→ **WORK ORDER**
Tell how many lines in the listing below contain the word "alia", giving the number alone.

→ **INFORMATION SUPPLIED**
-------
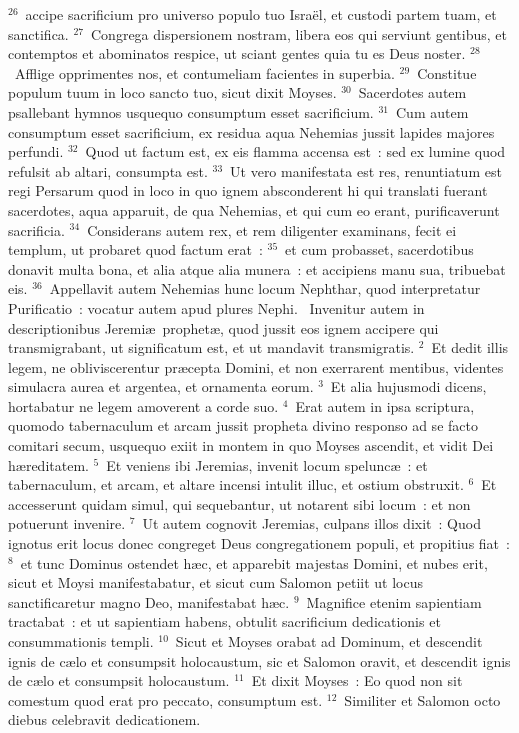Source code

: ${}^{26}$~accipe sacrificium pro universo populo tuo Isra\"el, et custodi partem tuam, et sanctifica.
${}^{27}$~Congrega dispersionem nostram, libera eos qui serviunt gentibus, et contemptos et abominatos respice, ut sciant gentes quia tu es Deus noster.
${}^{28}$~Afflige opprimentes nos, et contumeliam facientes in superbia.
${}^{29}$~Constitue populum tuum in loco sancto tuo, sicut dixit Moyses.
${}^{30}$~Sacerdotes autem psallebant hymnos usquequo consumptum esset sacrificium.
${}^{31}$~Cum autem consumptum esset sacrificium, ex residua aqua Nehemias jussit lapides majores perfundi.
${}^{32}$~Quod ut factum est, ex eis flamma accensa est~: sed ex lumine quod refulsit ab altari, consumpta est.
${}^{33}$~Ut vero manifestata est res, renuntiatum est regi Persarum quod in loco in quo ignem absconderent hi qui translati fuerant sacerdotes, aqua apparuit, de qua Nehemias, et qui cum eo erant, purificaverunt sacrificia.
${}^{34}$~Considerans autem rex, et rem diligenter examinans, fecit ei templum, ut probaret quod factum erat~:
${}^{35}$~et cum probasset, sacerdotibus donavit multa bona, et alia atque alia munera~: et accipiens manu sua, tribuebat eis.
${}^{36}$~Appellavit autem Nehemias hunc locum Nephthar, quod interpretatur Purificatio~: vocatur autem apud plures Nephi.
~Invenitur autem in descriptionibus Jeremi\ae\ prophet\ae , quod jussit eos ignem accipere qui transmigrabant, ut significatum est, et ut mandavit transmigratis.
${}^{2}$~Et dedit illis legem, ne obliviscerentur pr\ae cepta Domini, et non exerrarent mentibus, videntes simulacra aurea et argentea, et ornamenta eorum.
${}^{3}$~Et alia hujusmodi dicens, hortabatur ne legem amoverent a corde suo.
${}^{4}$~Erat autem in ipsa scriptura, quomodo tabernaculum et arcam jussit propheta divino responso ad se facto comitari secum, usquequo exiit in montem in quo Moyses ascendit, et vidit Dei h\ae reditatem.
${}^{5}$~Et veniens ibi Jeremias, invenit locum spelunc\ae~: et tabernaculum, et arcam, et altare incensi intulit illuc, et ostium obstruxit.
${}^{6}$~Et accesserunt quidam simul, qui sequebantur, ut notarent sibi locum~: et non potuerunt invenire.
${}^{7}$~Ut autem cognovit Jeremias, culpans illos dixit~: Quod ignotus erit locus donec congreget Deus congregationem populi, et propitius fiat~:
${}^{8}$~et tunc Dominus ostendet h\ae c, et apparebit majestas Domini, et nubes erit, sicut et Moysi manifestabatur, et sicut cum Salomon petiit ut locus sanctificaretur magno Deo, manifestabat h\ae c.
${}^{9}$~Magnifice etenim sapientiam tractabat~: et ut sapientiam habens, obtulit sacrificium dedicationis et consummationis templi.
${}^{10}$~Sicut et Moyses orabat ad Dominum, et descendit ignis de c\ae lo et consumpsit holocaustum, sic et Salomon oravit, et descendit ignis de c\ae lo et consumpsit holocaustum.
${}^{11}$~Et dixit Moyses~: Eo quod non sit comestum quod erat pro peccato, consumptum est.
${}^{12}$~Similiter et Salomon octo diebus celebravit dedicationem.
-------
→ **SOLUTION FOR THIS PROBLEM**
2